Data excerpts
-- Opening Marker --

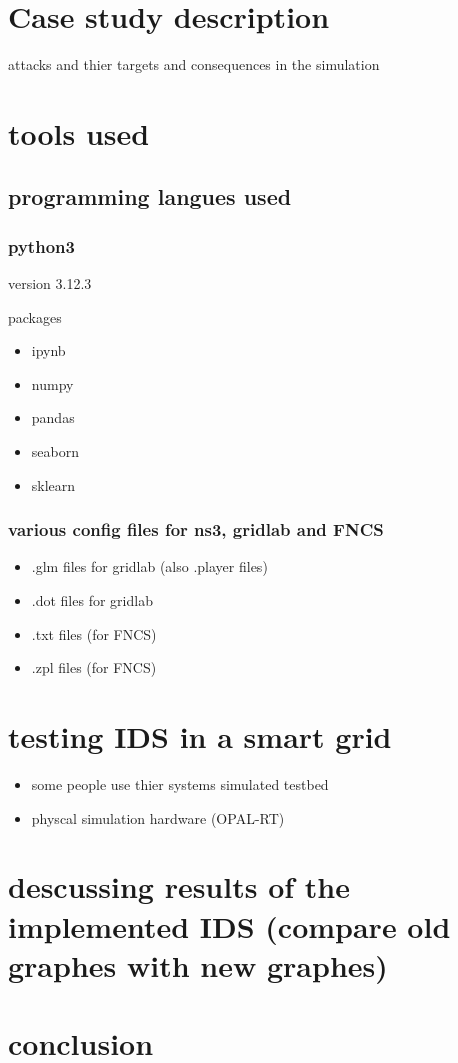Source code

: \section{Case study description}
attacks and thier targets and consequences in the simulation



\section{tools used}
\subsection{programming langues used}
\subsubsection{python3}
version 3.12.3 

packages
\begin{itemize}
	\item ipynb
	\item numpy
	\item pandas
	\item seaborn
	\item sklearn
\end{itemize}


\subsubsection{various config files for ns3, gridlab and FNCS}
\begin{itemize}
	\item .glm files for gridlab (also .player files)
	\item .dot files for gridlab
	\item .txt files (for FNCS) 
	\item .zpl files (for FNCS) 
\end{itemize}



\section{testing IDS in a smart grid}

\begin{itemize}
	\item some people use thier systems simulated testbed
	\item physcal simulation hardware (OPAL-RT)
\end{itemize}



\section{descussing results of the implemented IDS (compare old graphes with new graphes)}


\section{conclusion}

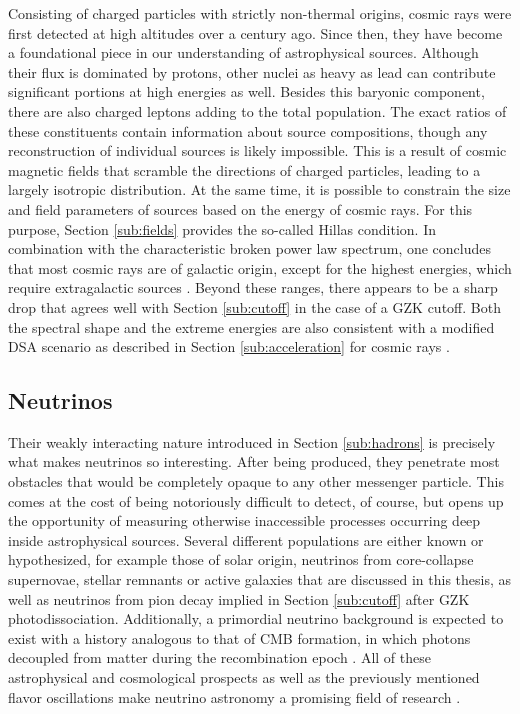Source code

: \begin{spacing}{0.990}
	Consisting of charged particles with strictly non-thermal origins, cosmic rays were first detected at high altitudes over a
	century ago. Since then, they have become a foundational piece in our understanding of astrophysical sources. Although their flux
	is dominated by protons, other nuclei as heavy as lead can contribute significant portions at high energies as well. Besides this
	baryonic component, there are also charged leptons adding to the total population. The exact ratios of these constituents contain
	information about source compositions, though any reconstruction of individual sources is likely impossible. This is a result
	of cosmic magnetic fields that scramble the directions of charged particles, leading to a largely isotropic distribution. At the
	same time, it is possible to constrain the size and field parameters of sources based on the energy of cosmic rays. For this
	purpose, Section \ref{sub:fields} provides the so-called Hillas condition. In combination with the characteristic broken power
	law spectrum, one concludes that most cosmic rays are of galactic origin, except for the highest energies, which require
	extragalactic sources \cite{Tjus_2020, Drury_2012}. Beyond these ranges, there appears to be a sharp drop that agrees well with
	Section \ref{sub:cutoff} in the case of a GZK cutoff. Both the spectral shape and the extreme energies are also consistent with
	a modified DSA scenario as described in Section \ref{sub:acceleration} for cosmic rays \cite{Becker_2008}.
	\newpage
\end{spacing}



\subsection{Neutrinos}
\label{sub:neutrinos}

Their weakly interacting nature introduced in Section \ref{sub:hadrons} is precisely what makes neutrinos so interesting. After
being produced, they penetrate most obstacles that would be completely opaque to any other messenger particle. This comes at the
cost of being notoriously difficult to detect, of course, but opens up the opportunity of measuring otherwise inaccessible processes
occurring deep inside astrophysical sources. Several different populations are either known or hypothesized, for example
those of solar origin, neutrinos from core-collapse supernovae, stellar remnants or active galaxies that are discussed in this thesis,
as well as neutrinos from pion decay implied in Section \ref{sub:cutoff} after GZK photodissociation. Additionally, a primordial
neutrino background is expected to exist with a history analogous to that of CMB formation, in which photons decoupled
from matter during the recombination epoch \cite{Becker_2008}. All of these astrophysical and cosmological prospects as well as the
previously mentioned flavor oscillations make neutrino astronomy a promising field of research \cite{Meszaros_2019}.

-- Closing Marker --
-- Opening Marker --

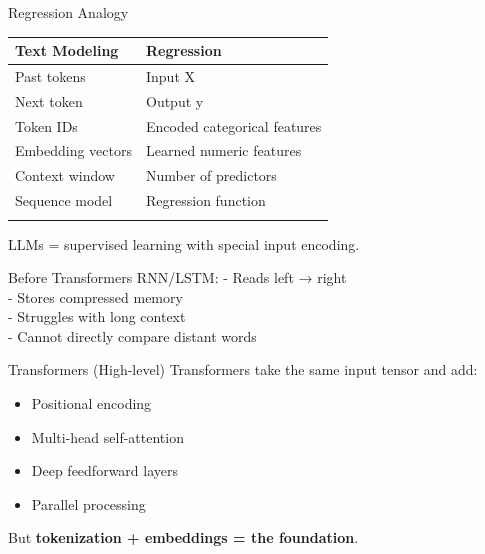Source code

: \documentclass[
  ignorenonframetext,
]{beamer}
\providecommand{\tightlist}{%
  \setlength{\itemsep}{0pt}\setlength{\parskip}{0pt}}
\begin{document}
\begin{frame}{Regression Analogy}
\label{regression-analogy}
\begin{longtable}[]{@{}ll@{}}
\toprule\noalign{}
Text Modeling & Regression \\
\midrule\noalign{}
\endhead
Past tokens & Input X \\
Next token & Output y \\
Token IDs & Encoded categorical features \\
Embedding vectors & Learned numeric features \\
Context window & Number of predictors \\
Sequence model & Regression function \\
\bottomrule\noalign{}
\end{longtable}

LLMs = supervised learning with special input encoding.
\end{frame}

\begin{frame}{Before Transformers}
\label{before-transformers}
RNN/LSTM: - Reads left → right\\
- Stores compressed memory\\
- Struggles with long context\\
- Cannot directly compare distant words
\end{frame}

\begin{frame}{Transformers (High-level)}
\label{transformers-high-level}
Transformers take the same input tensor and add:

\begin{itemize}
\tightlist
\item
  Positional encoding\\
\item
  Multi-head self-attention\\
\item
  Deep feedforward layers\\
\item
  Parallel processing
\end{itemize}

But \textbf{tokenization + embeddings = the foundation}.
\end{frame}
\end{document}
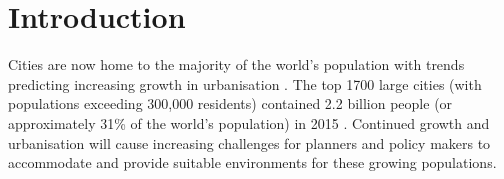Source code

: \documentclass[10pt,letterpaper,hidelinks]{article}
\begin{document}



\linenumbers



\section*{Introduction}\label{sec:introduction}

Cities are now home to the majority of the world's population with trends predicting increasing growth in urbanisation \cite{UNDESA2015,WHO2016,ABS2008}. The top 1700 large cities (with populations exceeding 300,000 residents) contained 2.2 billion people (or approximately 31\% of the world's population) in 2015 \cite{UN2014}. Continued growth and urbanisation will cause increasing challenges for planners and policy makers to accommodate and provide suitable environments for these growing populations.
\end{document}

-- Closing Marker --

Exercise instructions: Once you reach the line with "a modified DSA" in the data above, copy it and every line after it exactly, up to and including the line with "previously mentioned flavor".

Solution for this exercise:
	a modified DSA scenario as described in Section \ref{sub:acceleration} for cosmic rays \cite{Becker_2008}.
	\newpage
\end{spacing}



\subsection{Neutrinos}
\label{sub:neutrinos}

Their weakly interacting nature introduced in Section \ref{sub:hadrons} is precisely what makes neutrinos so interesting. After
being produced, they penetrate most obstacles that would be completely opaque to any other messenger particle. This comes at the
cost of being notoriously difficult to detect, of course, but opens up the opportunity of measuring otherwise inaccessible processes
occurring deep inside astrophysical sources. Several different populations are either known or hypothesized, for example
those of solar origin, neutrinos from core-collapse supernovae, stellar remnants or active galaxies that are discussed in this thesis,
as well as neutrinos from pion decay implied in Section \ref{sub:cutoff} after GZK photodissociation. Additionally, a primordial
neutrino background is expected to exist with a history analogous to that of CMB formation, in which photons decoupled
from matter during the recombination epoch \cite{Becker_2008}. All of these astrophysical and cosmological prospects as well as the
previously mentioned flavor oscillations make neutrino astronomy a promising field of research \cite{Meszaros_2019}.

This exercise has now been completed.